EXERCISE - Please copy each line of the listing below in which the word "means" appears.

DATA SECTION -
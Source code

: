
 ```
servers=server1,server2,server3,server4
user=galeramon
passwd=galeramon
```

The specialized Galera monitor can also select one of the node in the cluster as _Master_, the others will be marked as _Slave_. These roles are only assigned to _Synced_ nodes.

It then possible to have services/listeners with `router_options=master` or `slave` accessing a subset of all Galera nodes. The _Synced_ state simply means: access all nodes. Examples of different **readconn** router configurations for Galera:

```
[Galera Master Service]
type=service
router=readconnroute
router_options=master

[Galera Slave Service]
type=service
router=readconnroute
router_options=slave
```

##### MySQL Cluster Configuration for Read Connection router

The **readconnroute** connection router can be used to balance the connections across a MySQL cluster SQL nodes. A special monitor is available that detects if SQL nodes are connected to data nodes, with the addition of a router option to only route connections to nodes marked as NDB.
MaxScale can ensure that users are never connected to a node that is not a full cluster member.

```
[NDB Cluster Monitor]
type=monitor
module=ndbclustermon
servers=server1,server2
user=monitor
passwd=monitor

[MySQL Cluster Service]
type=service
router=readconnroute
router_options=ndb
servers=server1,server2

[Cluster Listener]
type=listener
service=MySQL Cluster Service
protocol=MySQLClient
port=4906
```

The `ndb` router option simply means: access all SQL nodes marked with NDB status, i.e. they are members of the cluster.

OUTPUT FOR THIS EXERCISE -
It then possible to have services/listeners with `router_options=master` or `slave` accessing a subset of all Galera nodes. The _Synced_ state simply means: access all nodes. Examples of different **readconn** router configurations for Galera:
The `ndb` router option simply means: access all SQL nodes marked with NDB status, i.e. they are members of the cluster.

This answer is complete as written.